Exercise:
Transcribe all of the entries below exactly. Leave out the pictures.

Pictures paired with source code:
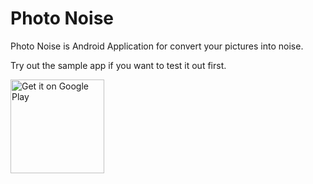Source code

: # Photo Noise

Photo Noise is Android Application for convert your pictures into noise.

Try out the sample app if you want to test it out first.

<a href="https://play.google.com/store/apps/details?id=org.uiieditt.noise&utm_source=global_co&utm_medium=prtnr&utm_content=Mar2515&utm_campaign=PartBadge&pcampaignid=MKT-Other-global-all-co-prtnr-py-PartBadge-Mar2515-1">
    <img alt="Get it on Google Play" src="https://play.google.com/intl/en_us/badges/images/generic/en-play-badge.png" width="150px"/>
</a>
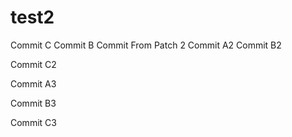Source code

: # test2

Commit C
Commit B
Commit From Patch 2
Commit A2
Commit B2

Commit C2

Commit A3

Commit B3



Commit C3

Final answer:
Source code

: # Photo Noise

Photo Noise is Android Application for convert your pictures into noise.

Try out the sample app if you want to test it out first.

<a href="https://play.google.com/store/apps/details?id=org.uiieditt.noise&utm_source=global_co&utm_medium=prtnr&utm_content=Mar2515&utm_campaign=PartBadge&pcampaignid=MKT-Other-global-all-co-prtnr-py-PartBadge-Mar2515-1">
    <img alt="Get it on Google Play" src="https://play.google.com/intl/en_us/badges/images/generic/en-play-badge.png" width="150px"/>
</a>
Source code

: # test2

Commit C
Commit B
Commit From Patch 2
Commit A2
Commit B2

Commit C2

Commit A3

Commit B3



Commit C3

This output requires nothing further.